[Opening Source material section]

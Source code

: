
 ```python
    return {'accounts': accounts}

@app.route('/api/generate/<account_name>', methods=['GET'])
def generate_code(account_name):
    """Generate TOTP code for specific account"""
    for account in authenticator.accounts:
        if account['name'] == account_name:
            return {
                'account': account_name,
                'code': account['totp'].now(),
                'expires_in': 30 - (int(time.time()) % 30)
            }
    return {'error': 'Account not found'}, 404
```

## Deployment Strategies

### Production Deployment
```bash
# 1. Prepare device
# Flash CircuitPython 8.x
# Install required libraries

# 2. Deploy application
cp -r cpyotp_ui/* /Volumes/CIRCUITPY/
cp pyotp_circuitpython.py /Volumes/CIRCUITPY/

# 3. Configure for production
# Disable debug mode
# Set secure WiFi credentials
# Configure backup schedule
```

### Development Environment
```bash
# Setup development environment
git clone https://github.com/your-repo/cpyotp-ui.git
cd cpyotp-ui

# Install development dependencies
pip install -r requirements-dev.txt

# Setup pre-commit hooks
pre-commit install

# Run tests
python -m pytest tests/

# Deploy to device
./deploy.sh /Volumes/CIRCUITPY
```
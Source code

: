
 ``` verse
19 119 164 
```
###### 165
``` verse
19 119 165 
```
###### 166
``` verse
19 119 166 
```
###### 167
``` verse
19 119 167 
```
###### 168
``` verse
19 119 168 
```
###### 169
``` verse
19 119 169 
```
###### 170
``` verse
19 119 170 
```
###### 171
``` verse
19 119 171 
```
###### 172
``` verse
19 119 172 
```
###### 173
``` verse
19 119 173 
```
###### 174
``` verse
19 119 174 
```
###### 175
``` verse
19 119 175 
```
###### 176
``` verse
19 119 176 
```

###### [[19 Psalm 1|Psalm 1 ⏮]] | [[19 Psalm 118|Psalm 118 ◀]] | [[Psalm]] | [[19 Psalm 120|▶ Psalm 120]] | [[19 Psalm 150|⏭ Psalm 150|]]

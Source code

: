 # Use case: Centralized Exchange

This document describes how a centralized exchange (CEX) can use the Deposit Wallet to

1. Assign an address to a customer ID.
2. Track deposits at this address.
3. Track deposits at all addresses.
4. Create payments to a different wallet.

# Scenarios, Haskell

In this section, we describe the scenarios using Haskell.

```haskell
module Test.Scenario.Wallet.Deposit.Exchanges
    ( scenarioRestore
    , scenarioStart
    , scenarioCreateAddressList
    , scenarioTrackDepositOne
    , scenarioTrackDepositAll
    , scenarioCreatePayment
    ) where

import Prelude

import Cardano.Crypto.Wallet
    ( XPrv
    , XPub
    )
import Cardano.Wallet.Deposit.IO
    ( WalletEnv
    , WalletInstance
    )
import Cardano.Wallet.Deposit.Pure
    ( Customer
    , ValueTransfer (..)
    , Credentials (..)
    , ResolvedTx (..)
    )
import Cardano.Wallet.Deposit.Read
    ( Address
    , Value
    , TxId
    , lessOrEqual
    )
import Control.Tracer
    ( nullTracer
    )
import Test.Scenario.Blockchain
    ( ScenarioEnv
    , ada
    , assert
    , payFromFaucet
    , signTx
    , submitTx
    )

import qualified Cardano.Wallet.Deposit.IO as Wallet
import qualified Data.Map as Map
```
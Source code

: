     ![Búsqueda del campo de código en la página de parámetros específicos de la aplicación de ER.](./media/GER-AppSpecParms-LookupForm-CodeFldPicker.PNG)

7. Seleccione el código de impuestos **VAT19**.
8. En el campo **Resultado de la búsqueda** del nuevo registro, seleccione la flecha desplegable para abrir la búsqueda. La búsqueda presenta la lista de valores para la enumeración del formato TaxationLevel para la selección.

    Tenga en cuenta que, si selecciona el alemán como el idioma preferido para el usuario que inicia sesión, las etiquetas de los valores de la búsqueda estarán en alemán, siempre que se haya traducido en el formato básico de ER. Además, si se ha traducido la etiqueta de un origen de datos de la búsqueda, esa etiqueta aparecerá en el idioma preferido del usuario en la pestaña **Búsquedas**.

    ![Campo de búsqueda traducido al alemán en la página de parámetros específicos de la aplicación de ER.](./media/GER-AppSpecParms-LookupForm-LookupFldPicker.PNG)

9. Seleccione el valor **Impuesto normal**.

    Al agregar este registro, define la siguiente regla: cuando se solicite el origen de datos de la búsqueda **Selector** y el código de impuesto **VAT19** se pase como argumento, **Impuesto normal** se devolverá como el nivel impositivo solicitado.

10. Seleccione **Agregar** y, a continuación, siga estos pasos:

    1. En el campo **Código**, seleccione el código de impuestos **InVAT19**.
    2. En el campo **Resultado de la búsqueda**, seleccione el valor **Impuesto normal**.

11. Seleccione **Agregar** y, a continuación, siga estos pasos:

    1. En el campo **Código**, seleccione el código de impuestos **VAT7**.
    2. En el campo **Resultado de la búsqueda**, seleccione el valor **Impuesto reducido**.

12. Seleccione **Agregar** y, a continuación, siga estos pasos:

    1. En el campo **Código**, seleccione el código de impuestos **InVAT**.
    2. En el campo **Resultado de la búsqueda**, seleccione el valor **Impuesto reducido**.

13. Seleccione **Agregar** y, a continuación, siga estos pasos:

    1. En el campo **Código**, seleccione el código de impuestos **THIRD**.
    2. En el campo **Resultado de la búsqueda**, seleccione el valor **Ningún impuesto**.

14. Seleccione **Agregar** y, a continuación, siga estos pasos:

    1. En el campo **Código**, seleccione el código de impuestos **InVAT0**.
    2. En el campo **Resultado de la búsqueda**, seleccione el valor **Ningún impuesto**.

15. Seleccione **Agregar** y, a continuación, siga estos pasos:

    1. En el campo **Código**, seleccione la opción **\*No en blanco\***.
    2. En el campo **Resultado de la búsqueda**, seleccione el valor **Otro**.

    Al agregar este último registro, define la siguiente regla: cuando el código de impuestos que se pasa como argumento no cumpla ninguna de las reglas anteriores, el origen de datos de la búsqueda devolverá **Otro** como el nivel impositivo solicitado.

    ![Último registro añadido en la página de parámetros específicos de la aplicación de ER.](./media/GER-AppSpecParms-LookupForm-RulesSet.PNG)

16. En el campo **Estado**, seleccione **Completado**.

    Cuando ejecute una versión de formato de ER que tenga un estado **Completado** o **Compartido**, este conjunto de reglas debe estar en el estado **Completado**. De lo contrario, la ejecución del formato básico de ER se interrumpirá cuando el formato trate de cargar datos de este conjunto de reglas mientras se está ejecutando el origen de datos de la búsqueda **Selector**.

[Closing Source material section]

## [The task]
Look at the entries above. Then set all of them down again exactly.

## [Your response]
Source code

:
 ```python
    return {'accounts': accounts}

@app.route('/api/generate/<account_name>', methods=['GET'])
def generate_code(account_name):
    """Generate TOTP code for specific account"""
    for account in authenticator.accounts:
        if account['name'] == account_name:
            return {
                'account': account_name,
                'code': account['totp'].now(),
                'expires_in': 30 - (int(time.time()) % 30)
            }
    return {'error': 'Account not found'}, 404
```

## Deployment Strategies

### Production Deployment
```bash
# 1. Prepare device
# Flash CircuitPython 8.x
# Install required libraries

# 2. Deploy application
cp -r cpyotp_ui/* /Volumes/CIRCUITPY/
cp pyotp_circuitpython.py /Volumes/CIRCUITPY/

# 3. Configure for production
# Disable debug mode
# Set secure WiFi credentials
# Configure backup schedule
```

### Development Environment
```bash
# Setup development environment
git clone https://github.com/your-repo/cpyotp-ui.git
cd cpyotp-ui

# Install development dependencies
pip install -r requirements-dev.txt

# Setup pre-commit hooks
pre-commit install

# Run tests
python -m pytest tests/

# Deploy to device
./deploy.sh /Volumes/CIRCUITPY
```
Source code

:
 ``` verse
19 119 164 
```
###### 165
``` verse
19 119 165 
```
###### 166
``` verse
19 119 166 
```
###### 167
``` verse
19 119 167 
```
###### 168
``` verse
19 119 168 
```
###### 169
``` verse
19 119 169 
```
###### 170
``` verse
19 119 170 
```
###### 171
``` verse
19 119 171 
```
###### 172
``` verse
19 119 172 
```
###### 173
``` verse
19 119 173 
```
###### 174
``` verse
19 119 174 
```
###### 175
``` verse
19 119 175 
```
###### 176
``` verse
19 119 176 
```

###### [[19 Psalm 1|Psalm 1 ⏮]] | [[19 Psalm 118|Psalm 118 ◀]] | [[Psalm]] | [[19 Psalm 120|▶ Psalm 120]] | [[19 Psalm 150|⏭ Psalm 150|]]

Source code

: # Use case: Centralized Exchange

This document describes how a centralized exchange (CEX) can use the Deposit Wallet to

1. Assign an address to a customer ID.
2. Track deposits at this address.
3. Track deposits at all addresses.
4. Create payments to a different wallet.

# Scenarios, Haskell

In this section, we describe the scenarios using Haskell.

```haskell
module Test.Scenario.Wallet.Deposit.Exchanges
    ( scenarioRestore
    , scenarioStart
    , scenarioCreateAddressList
    , scenarioTrackDepositOne
    , scenarioTrackDepositAll
    , scenarioCreatePayment
    ) where

import Prelude

import Cardano.Crypto.Wallet
    ( XPrv
    , XPub
    )
import Cardano.Wallet.Deposit.IO
    ( WalletEnv
    , WalletInstance
    )
import Cardano.Wallet.Deposit.Pure
    ( Customer
    , ValueTransfer (..)
    , Credentials (..)
    , ResolvedTx (..)
    )
import Cardano.Wallet.Deposit.Read
    ( Address
    , Value
    , TxId
    , lessOrEqual
    )
import Control.Tracer
    ( nullTracer
    )
import Test.Scenario.Blockchain
    ( ScenarioEnv
    , ada
    , assert
    , payFromFaucet
    , signTx
    , submitTx
    )

import qualified Cardano.Wallet.Deposit.IO as Wallet
import qualified Data.Map as Map
```
Source code

:     ![Búsqueda del campo de código en la página de parámetros específicos de la aplicación de ER.](./media/GER-AppSpecParms-LookupForm-CodeFldPicker.PNG)

7. Seleccione el código de impuestos **VAT19**.
8. En el campo **Resultado de la búsqueda** del nuevo registro, seleccione la flecha desplegable para abrir la búsqueda. La búsqueda presenta la lista de valores para la enumeración del formato TaxationLevel para la selección.

    Tenga en cuenta que, si selecciona el alemán como el idioma preferido para el usuario que inicia sesión, las etiquetas de los valores de la búsqueda estarán en alemán, siempre que se haya traducido en el formato básico de ER. Además, si se ha traducido la etiqueta de un origen de datos de la búsqueda, esa etiqueta aparecerá en el idioma preferido del usuario en la pestaña **Búsquedas**.

    ![Campo de búsqueda traducido al alemán en la página de parámetros específicos de la aplicación de ER.](./media/GER-AppSpecParms-LookupForm-LookupFldPicker.PNG)

9. Seleccione el valor **Impuesto normal**.

    Al agregar este registro, define la siguiente regla: cuando se solicite el origen de datos de la búsqueda **Selector** y el código de impuesto **VAT19** se pase como argumento, **Impuesto normal** se devolverá como el nivel impositivo solicitado.

10. Seleccione **Agregar** y, a continuación, siga estos pasos:

    1. En el campo **Código**, seleccione el código de impuestos **InVAT19**.
    2. En el campo **Resultado de la búsqueda**, seleccione el valor **Impuesto normal**.

11. Seleccione **Agregar** y, a continuación, siga estos pasos:

    1. En el campo **Código**, seleccione el código de impuestos **VAT7**.
    2. En el campo **Resultado de la búsqueda**, seleccione el valor **Impuesto reducido**.

12. Seleccione **Agregar** y, a continuación, siga estos pasos:

    1. En el campo **Código**, seleccione el código de impuestos **InVAT**.
    2. En el campo **Resultado de la búsqueda**, seleccione el valor **Impuesto reducido**.

13. Seleccione **Agregar** y, a continuación, siga estos pasos:

    1. En el campo **Código**, seleccione el código de impuestos **THIRD**.
    2. En el campo **Resultado de la búsqueda**, seleccione el valor **Ningún impuesto**.

14. Seleccione **Agregar** y, a continuación, siga estos pasos:

    1. En el campo **Código**, seleccione el código de impuestos **InVAT0**.
    2. En el campo **Resultado de la búsqueda**, seleccione el valor **Ningún impuesto**.

15. Seleccione **Agregar** y, a continuación, siga estos pasos:

    1. En el campo **Código**, seleccione la opción **\*No en blanco\***.
    2. En el campo **Resultado de la búsqueda**, seleccione el valor **Otro**.

    Al agregar este último registro, define la siguiente regla: cuando el código de impuestos que se pasa como argumento no cumpla ninguna de las reglas anteriores, el origen de datos de la búsqueda devolverá **Otro** como el nivel impositivo solicitado.

    ![Último registro añadido en la página de parámetros específicos de la aplicación de ER.](./media/GER-AppSpecParms-LookupForm-RulesSet.PNG)

16. En el campo **Estado**, seleccione **Completado**.

    Cuando ejecute una versión de formato de ER que tenga un estado **Completado** o **Compartido**, este conjunto de reglas debe estar en el estado **Completado**. De lo contrario, la ejecución del formato básico de ER se interrumpirá cuando el formato trate de cargar datos de este conjunto de reglas mientras se está ejecutando el origen de datos de la búsqueda **Selector**.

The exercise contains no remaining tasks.